(EXTRACTED INFORMATION)

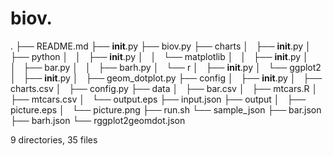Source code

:# biov.
.
├── README.md
├── __init__.py
├── biov.py
├── charts
│   ├── __init__.py
│   ├── python
│   │   ├── __init__.py
│   │   └── matplotlib
│   │       ├── __init__.py
│   │       ├── bar.py
│   │       ├── barh.py
│   └── r
│       ├── __init__.py
│       └── ggplot2
│           ├── __init__.py
│           ├── geom_dotplot.py
├── config
│   ├── __init__.py
│   ├── charts.csv
│   ├── config.py
├── data
│   ├── bar.csv
│   ├── mtcars.R
│   ├── mtcars.csv
│   └── output.eps
├── input.json
├── output
│   ├── picture.eps
│   └── picture.png
├── run.sh
└── sample_json
    ├── bar.json
    ├── barh.json
    └── rggplot2geomdot.json

9 directories, 35 files
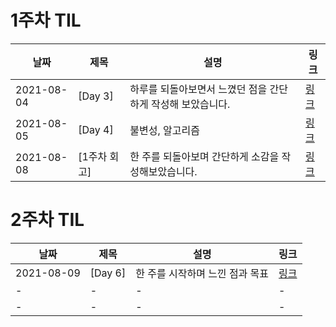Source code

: # 1주차 TIL

| 날짜       | 제목         | 설명                                                        | 링크                                                                                 |
| ---------- | ------------ | ----------------------------------------------------------- | ------------------------------------------------------------------------------------ |
| 2021-08-04 | [Day 3]      | 하루를 되돌아보면서 느꼈던 점을 간단하게 작성해 보았습니다. | [링크](https://rural-bracket-ebb.notion.site/Day-3-b00e0ff605a84a8691b55f6ac4db28da) |
| 2021-08-05 | [Day 4]      | 불변성, 알고리즘                                            | [링크](https://rural-bracket-ebb.notion.site/Day-4-530d5c4a337a40beaa6527043768b885) |
| 2021-08-08 | [1주차 회고] | 한 주를 되돌아보며 간단하게 소감을 작성해보았습니다.        | [링크](https://rural-bracket-ebb.notion.site/1-9bb92b8eea0948c193a4eaf1f3c2b8d2)     |

# 2주차 TIL

| 날짜       | 제목    | 설명                            | 링크                                                                                 |
| ---------- | ------- | ------------------------------- | ------------------------------------------------------------------------------------ |
| 2021-08-09 | [Day 6] | 한 주를 시작하며 느낀 점과 목표 | [링크](https://rural-bracket-ebb.notion.site/Day-6-9bdcd41d48bc4686b5485af0316f4a80) |
| -          | -       | -                               | -                                                                                    |
| -          | -       | -                               | -                                                                                    |
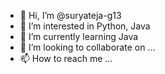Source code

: - 👋 Hi, I’m @suryateja-g13
- 👀 I’m interested in Python, Java
- 🌱 I’m currently learning Java
- 💞️ I’m looking to collaborate on ...
- 📫 How to reach me ...

<!---
suryateja-g13/suryateja-g13 is a ✨ special ✨ repository because its `README.md` (this file) appears on your GitHub profile.
You can click the Preview link to take a look at your changes.
--->
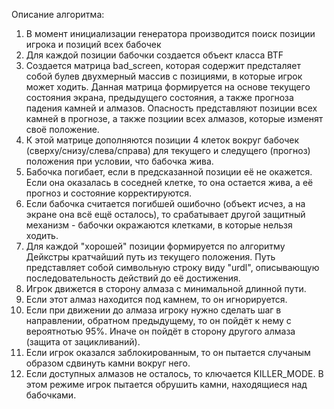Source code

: Описание алгоритма:
1) В момент инициализации генератора производится поиск позиции игрока и позиций всех бабочек
2) Для каждой позиции бабочки создается объект класса BTF
3) Создается матрица bad_screen, которая содержит предсталяет собой булев двухмерный массив с позициями, в которые игрок может ходить.
Данная матрица формируется на основе текущего состояния экрана, предыдущего состояния, а также прогноза падения камней и алмазов.
Опасность представляют позиции всех камней в прогнозе, а также позциии всех алмазов, которые изменят своё положение.
4) К этой матрице дополняются позиции 4 клеток вокруг бабочек (сверху/снизу/слева/справа) для текущего и следущего (прогноз) положения при условии, что бабочка жива.
5) Бабочка погибает, если в предсказанной позиции её не окажется. Если она оказалась в соседней клетке, то она остается жива, а её прогноз и состояние корректируются.
6) Если бабочка считается погибшей ошибочно (объект исчез, а на экране она всё ещё осталось), то срабатывает другой защитный механизм - бабочки окражаются клетками, в которые нельзя ходить.
7) Для каждой "хорошей" позиции формируется по алгоритму Дейкстры кратчайший путь из текущего положения.
Путь представляет собой символьную строку виду "urdl", описывающую последовательность действий до её достижения.
8) Игрок движется в сторону алмаза с минимальной длинной пути.
9) Если этот алмаз находится под камнем, то он игнорируется.
10) Если при движении до алмаза игроку нужно сделать шаг в направлении, обратном предыдущему, то он пойдёт к нему с вероятнотью 95%.
Иначе он пойдёт в сторону другого алмаза (защита от зацикливаний).
12) Если игрок оказался заблокированным, то он пытается случаным образом сдвинуть камни вокруг него.
11) Если доступных алмазов не осталось, то ключается KILLER_MODE.
В этом режиме игрок пытается обрушить камни, находящиеся над бабочками.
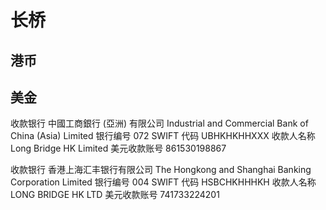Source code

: # 长桥
## 港币

## 美金
收款银行 中國工商銀行 (亞洲) 有限公司
Industrial and Commercial Bank of China (Asia) Limited
银行编号 072
SWIFT 代码 UBHKHKHHXXX
收款人名称 Long Bridge HK Limited
美元收款账号 861530198867

收款银行 香港上海汇丰银行有限公司
The Hongkong and Shanghai Banking Corporation Limited
银行编号 004
SWIFT 代码 HSBCHKHHHKH
收款人名称 LONG BRIDGE HK LTD
美元收款账号 741733224201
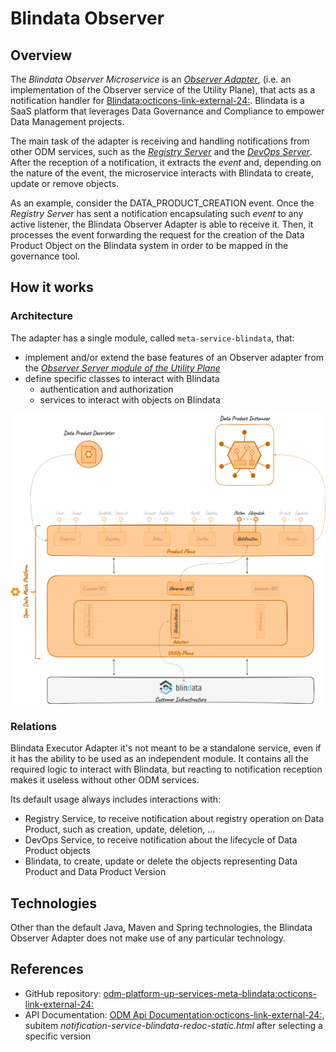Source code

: # Blindata Observer

## Overview

The _Blindata Observer Microservice_ is an [_Observer Adapter_](../index.md),
(i.e. an implementation of the Observer service of the Utility Plane),
that acts as a notification handler for <a href="https://blindata.io/"
target="_blank">Blindata:octicons-link-external-24:</a>.
Blindata is a SaaS platform that leverages Data Governance and Compliance to empower Data Management projects.

The main task of the adapter is receiving and handling notifications from other ODM services, such as the [_Registry Server_](../../../product-plane/registry.md) and the [_DevOps Server_](../../../product-plane/devops.md).
After the reception of a notification, it extracts the _event_ and, depending on the nature of the event, the microservice interacts with Blindata to create, update or remove objects.

As an example, consider the DATA_PRODUCT_CREATION event. Once the _Registry Server_ has sent a notification encapsulating such _event_ to any active listener, the Blindata Observer Adapter is able to receive it. Then, it processes the event forwarding the request for the creation of the Data Product Object on the Blindata system in order to be mapped in the governance tool.


## How it works

### Architecture
The adapter has a single module, called `meta-service-blindata`, that:

* implement and/or extend the base features of an Observer adapter from the [_Observer Server module of the Utility Plane_](../index.md)
* define specific classes to interact with Blindata
  * authentication and authorization
  * services to interact with objects on Blindata 

![Blindata-Observer-diagram](../../../../images/architecture/utility-plane/observer/adapters/observer_blindata_architecture.png)

### Relations

Blindata Executor Adapter it's not meant to be a standalone service,
even if it has the ability to be used as an independent module. 
It contains all the required logic to interact with Blindata, but reacting to notification reception makes it useless 
without other ODM services.

Its default usage always includes interactions with:

* Registry Service, to receive notification about registry operation on Data Product, such as creation, update, deletion, ...
* DevOps Service, to receive notification about the lifecycle of Data Product objects
* Blindata, to create, update or delete the objects representing Data Product and Data Product Version


## Technologies

Other than the default Java, Maven and Spring technologies,
the Blindata Observer Adapter does not make use of any particular technology.

## References

* GitHub repository: <a href="https://github.com/opendatamesh-initiative/odm-platform-up-services-meta-blindata" target="_blank">odm-platform-up-services-meta-blindata:octicons-link-external-24:</a>
* API Documentation: <a href="https://opendatamesh-initiative.github.io/odm-api-doc/doc.html" target="_blank">ODM Api Documentation:octicons-link-external-24:</a>, subitem _notification-service-blindata-redoc-static.html_ after selecting a specific version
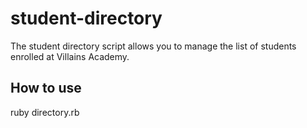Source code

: # student-directory

The student directory script allows you to manage the list of students enrolled at Villains Academy.

## How to use ##

ruby directory.rb


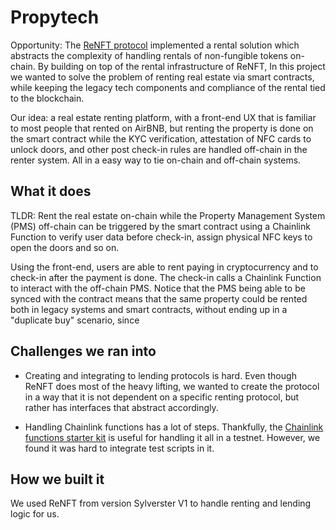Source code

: # Propytech

Opportunity: The [ReNFT protocol](https://www.renft.io/) implemented a rental solution which abstracts the complexity of handling rentals of
non-fungible tokens on-chain. By building on top of the rental infrastructure of ReNFT, In this project we wanted to solve the problem of renting real estate via smart contracts, while keeping the legacy tech components and compliance of the rental tied to the blockchain.

Our idea: a real estate renting platform, with a front-end UX that is familiar to most people that rented on AirBNB, but renting the property is done on the smart contract while the KYC verification, attestation of NFC cards to unlock doors, and other post check-in rules are handled off-chain in the renter system. All in a easy way to tie on-chain and off-chain systems.


## What it does

TLDR: Rent the real estate on-chain while the Property Management System (PMS) off-chain can be triggered by the smart contract using a Chainlink Function to
verify user data before check-in, assign physical NFC keys to open the doors and so on.

Using the front-end, users are able to rent paying in cryptocurrency and to check-in after the payment is done. The check-in calls a Chainlink Function to interact
with the off-chain PMS. Notice that the PMS being able to be synced with the contract means that the same property could be rented both in legacy systems and smart contracts, without ending up in a "duplicate buy" scenario, since 


## Challenges we ran into

- Creating and integrating to lending protocols is hard. Even though ReNFT does most of the heavy lifting, we wanted to create
the protocol in a way that it is not dependent on a specific renting protocol, but rather has interfaces that abstract accordingly.

- Handling Chainlink functions has a lot of steps. Thankfully, the [Chainlink functions starter kit](https://github.com/smartcontractkit/functions-hardhat-starter-kit) is useful for handling it all in a testnet. However, we found it was hard to integrate test scripts in it. 


## How we built it

We used ReNFT from version Sylverster V1 to handle renting and lending logic for us.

(End EXTRACTED INFORMATION)

● PROBLEM
From the records above, copy exactly the stretch from the line holding "收款人名称 Long Bridge HK Limited" through the line holding "After the reception", both ends included, without the pictures.

● REPLY
收款人名称 Long Bridge HK Limited
美元收款账号 861530198867

收款银行 香港上海汇丰银行有限公司
The Hongkong and Shanghai Banking Corporation Limited
银行编号 004
SWIFT 代码 HSBCHKHHHKH
收款人名称 LONG BRIDGE HK LTD
美元收款账号 741733224201
Source code

: # Blindata Observer

## Overview

The _Blindata Observer Microservice_ is an [_Observer Adapter_](../index.md),
(i.e. an implementation of the Observer service of the Utility Plane),
that acts as a notification handler for <a href="https://blindata.io/"
target="_blank">Blindata:octicons-link-external-24:</a>.
Blindata is a SaaS platform that leverages Data Governance and Compliance to empower Data Management projects.

The main task of the adapter is receiving and handling notifications from other ODM services, such as the [_Registry Server_](../../../product-plane/registry.md) and the [_DevOps Server_](../../../product-plane/devops.md).
After the reception of a notification, it extracts the _event_ and, depending on the nature of the event, the microservice interacts with Blindata to create, update or remove objects.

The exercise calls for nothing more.